While the use of endangered species still persists in Chinese medicine, Lixin Huang, the president of the American College of Traditional Chinese Medicine, told VICE News that the field has been very responsive to campaigns against consuming endangered species.

Huang explained that Chinese medicine takes two forms in China: one sector is state regulated and mindful of endangered species regulations, and the other is a consumer-driven market for what she called “socialized nutrition,” which isn’t monitored.

“With the use of rare species by that kind of consumer, education needs to be really strong because they still hold their own beliefs from the old ways,” she said.

IFAW polls have uncovered a surprising lack of public awareness in China regarding endangered species products.

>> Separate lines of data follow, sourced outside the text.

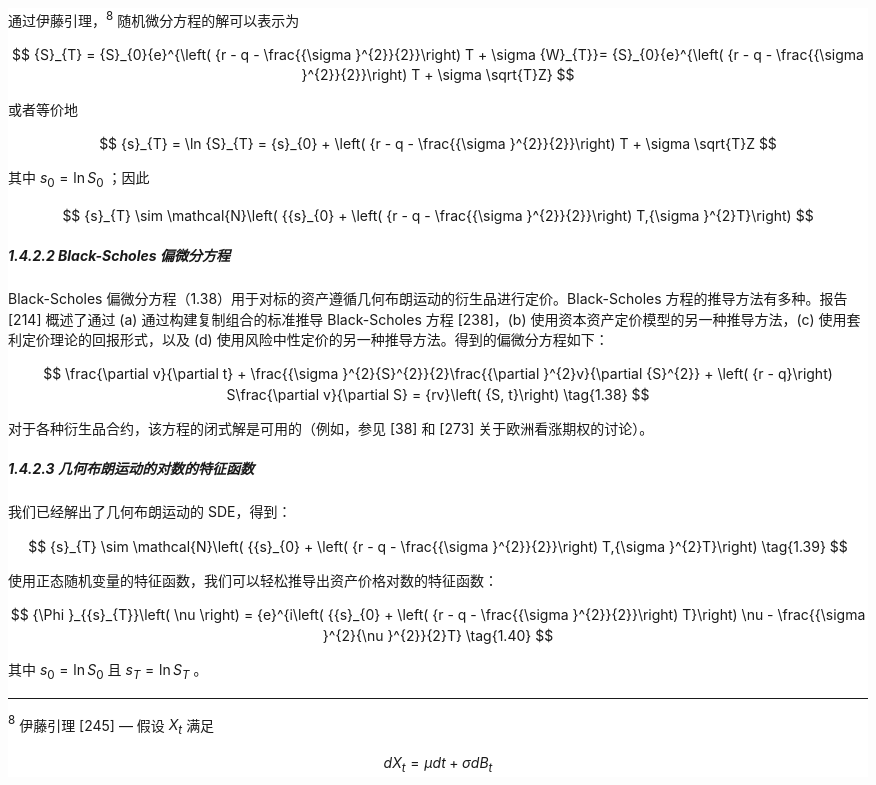 
通过伊藤引理，${}^{8}$ 随机微分方程的解可以表示为

$$
{S}_{T} = {S}_{0}{e}^{\left( {r - q - \frac{{\sigma }^{2}}{2}}\right) T + \sigma {W}_{T}}= {S}_{0}{e}^{\left( {r - q - \frac{{\sigma }^{2}}{2}}\right) T + \sigma \sqrt{T}Z}
$$

或者等价地

$$
{s}_{T} = \ln {S}_{T} = {s}_{0} + \left( {r - q - \frac{{\sigma }^{2}}{2}}\right) T + \sigma \sqrt{T}Z
$$

其中 ${s}_{0} = \ln {S}_{0}$ ；因此

$$
{s}_{T} \sim  \mathcal{N}\left( {{s}_{0} + \left( {r - q - \frac{{\sigma }^{2}}{2}}\right) T,{\sigma }^{2}T}\right)
$$

##### 1.4.2.2 Black-Scholes 偏微分方程

Black-Scholes 偏微分方程（1.38）用于对标的资产遵循几何布朗运动的衍生品进行定价。Black-Scholes 方程的推导方法有多种。报告 [214] 概述了通过 (a) 通过构建复制组合的标准推导 Black-Scholes 方程 [238]，(b) 使用资本资产定价模型的另一种推导方法，(c) 使用套利定价理论的回报形式，以及 (d) 使用风险中性定价的另一种推导方法。得到的偏微分方程如下：

$$
\frac{\partial v}{\partial t} + \frac{{\sigma }^{2}{S}^{2}}{2}\frac{{\partial }^{2}v}{\partial {S}^{2}} + \left( {r - q}\right) S\frac{\partial v}{\partial S} = {rv}\left( {S, t}\right)  \tag{1.38}
$$

对于各种衍生品合约，该方程的闭式解是可用的（例如，参见 [38] 和 [273] 关于欧洲看涨期权的讨论）。

##### 1.4.2.3 几何布朗运动的对数的特征函数

我们已经解出了几何布朗运动的 SDE，得到：

$$
{s}_{T} \sim  \mathcal{N}\left( {{s}_{0} + \left( {r - q - \frac{{\sigma }^{2}}{2}}\right) T,{\sigma }^{2}T}\right)  \tag{1.39}
$$

使用正态随机变量的特征函数，我们可以轻松推导出资产价格对数的特征函数：

$$
{\Phi }_{{s}_{T}}\left( \nu \right)  = {e}^{i\left( {{s}_{0} + \left( {r - q - \frac{{\sigma }^{2}}{2}}\right) T}\right) \nu  - \frac{{\sigma }^{2}{\nu }^{2}}{2}T} \tag{1.40}
$$

其中 ${s}_{0} = \ln {S}_{0}$ 且 ${s}_{T} = \ln {S}_{T}$ 。

---

${}^{8}$ 伊藤引理 [245] — 假设 ${X}_{t}$ 满足

$$
d{X}_{t} = {\mu dt} + {\sigma d}{B}_{t}
$$
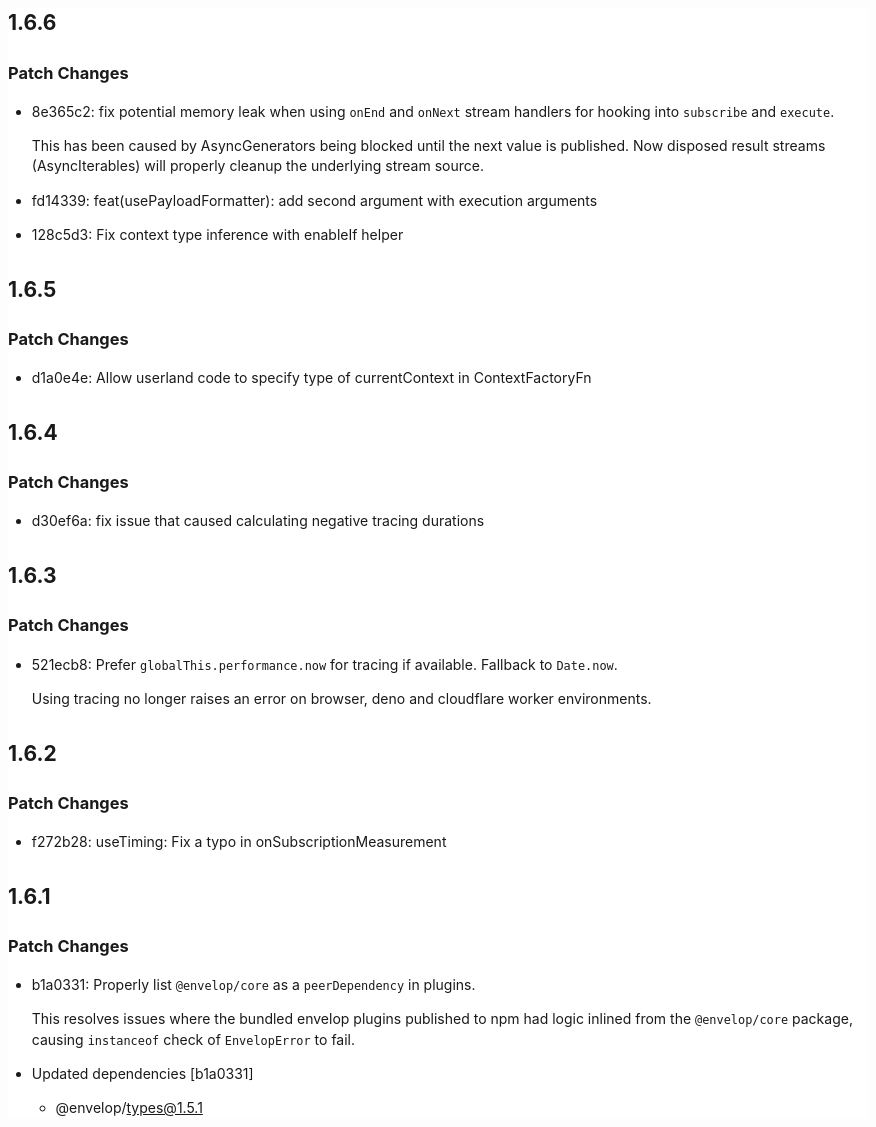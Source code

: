 ## 1.6.6

### Patch Changes

- 8e365c2: fix potential memory leak when using `onEnd` and `onNext` stream handlers for hooking
  into `subscribe` and `execute`.

  This has been caused by AsyncGenerators being blocked until the next value is published. Now
  disposed result streams (AsyncIterables) will properly cleanup the underlying stream source.

- fd14339: feat(usePayloadFormatter): add second argument with execution arguments
- 128c5d3: Fix context type inference with enableIf helper

## 1.6.5

### Patch Changes

- d1a0e4e: Allow userland code to specify type of currentContext in ContextFactoryFn

## 1.6.4

### Patch Changes

- d30ef6a: fix issue that caused calculating negative tracing durations

## 1.6.3

### Patch Changes

- 521ecb8: Prefer `globalThis.performance.now` for tracing if available. Fallback to `Date.now`.

  Using tracing no longer raises an error on browser, deno and cloudflare worker environments.

## 1.6.2

### Patch Changes

- f272b28: useTiming: Fix a typo in onSubscriptionMeasurement

## 1.6.1

### Patch Changes

- b1a0331: Properly list `@envelop/core` as a `peerDependency` in plugins.

  This resolves issues where the bundled envelop plugins published to npm had logic inlined from the
  `@envelop/core` package, causing `instanceof` check of `EnvelopError` to fail.

- Updated dependencies [b1a0331]
  - @envelop/types@1.5.1
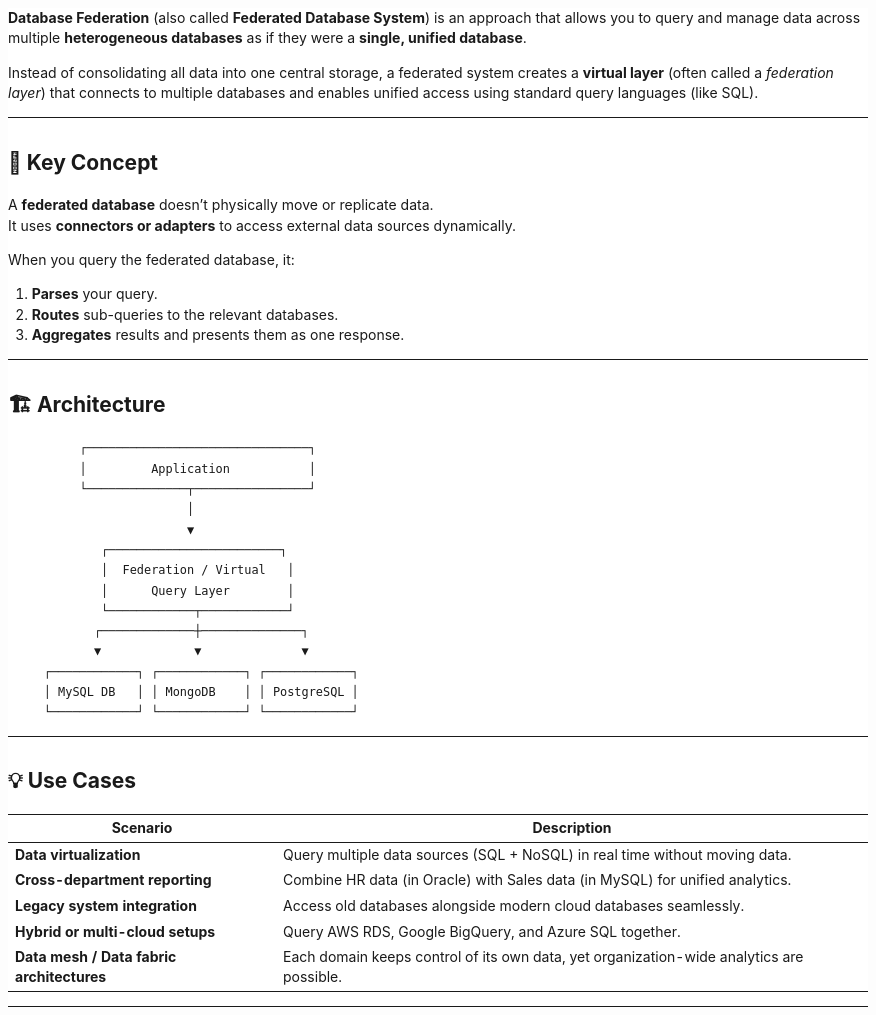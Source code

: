 **Database Federation** (also called **Federated Database System**) is an approach that allows you to query and manage data across multiple **heterogeneous databases** as if they were a **single, unified database**.

Instead of consolidating all data into one central storage, a federated system creates a **virtual layer** (often called a *federation layer*) that connects to multiple databases and enables unified access using standard query languages (like SQL).

---

## 🧠 Key Concept

A **federated database** doesn’t physically move or replicate data.  
It uses **connectors or adapters** to access external data sources dynamically.

When you query the federated database, it:
1. **Parses** your query.
2. **Routes** sub-queries to the relevant databases.
3. **Aggregates** results and presents them as one response.

---

## 🏗️ Architecture

```
          ┌───────────────────────────────┐
          │         Application           │
          └──────────────┬────────────────┘
                         │
                         ▼
             ┌────────────────────────┐
             │  Federation / Virtual   │
             │      Query Layer        │
             └────────────┬────────────┘
            ┌─────────────┼──────────────┐
            ▼             ▼              ▼
     ┌────────────┐ ┌────────────┐ ┌────────────┐
     │ MySQL DB   │ │ MongoDB    │ │ PostgreSQL │
     └────────────┘ └────────────┘ └────────────┘
```

---

## 💡 Use Cases

| Scenario | Description |
|-----------|--------------|
| **Data virtualization** | Query multiple data sources (SQL + NoSQL) in real time without moving data. |
| **Cross-department reporting** | Combine HR data (in Oracle) with Sales data (in MySQL) for unified analytics. |
| **Legacy system integration** | Access old databases alongside modern cloud databases seamlessly. |
| **Hybrid or multi-cloud setups** | Query AWS RDS, Google BigQuery, and Azure SQL together. |
| **Data mesh / Data fabric architectures** | Each domain keeps control of its own data, yet organization-wide analytics are possible. |

---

In one survey, 70 percent of respondents didn’t know that ivory comes from dead elephants.

“A lot of the consumers don’t realize what they did was wrong,” Gabriel said. “They say, ‘If I didn’t kill it, if it’s on the market, then what’s wrong with me buying it?’ There’s no stigma attached with wildlife consumption.”

Demand in China is increasingly driven by affluence. “Wealth-driven demand is going up,” Gabriel noted. “It’s not replacing health-driven consumption, but is certainly overtaking it.”

In March, suspected gang members were arrested in the southern Guangdong province for operating a criminal ring that bought and slaughtered tigers. The meat and other products were sold to wealthy people and government officials. The act of slaughtering the animals has become a sport, with wealthy customers eager to observe the killings.

Most online animal listings that organizations like IFAW are seeing are not for health. Tiger bone wine is sold for upwards of $1,000, well beyond what an average consumer can afford. Rhino horns, long a staple of traditional Chinese medicine, are now more commonly coveted for carvings.

“For those in this for greed, the only way to stop it is if you have tighter laws and enforcement of the laws,” Gabriel said.

The new interpretation of the endangered species statute is seen as just a first step in China’s conservation efforts, though many observers are justifiably skeptical of its effectiveness.

“This change is really reflecting, to a certain level, more support for endangered species in China,” said Huang. “But there are still challenges. You can have the law, but law enforcement is another issue. Are they going to enforce the policy?”

China’s 1988 wildlife protection law is expected to be updated sometime in the next two years, and activists are cheered by indications that its citizens are increasingly receptive to such measures. E-commerce sites now monitor and block sales of endangered species, and an awareness campaign targeted at auction houses led many of them to remove rhino horn, tiger bone, and ivory from their sales, keeping $322 million in contraband off the market.

“This is very encouraging,” Gabriel said. “The Chinese public actually supports stronger wildlife protection laws and stronger policy of the trade of endangered species.”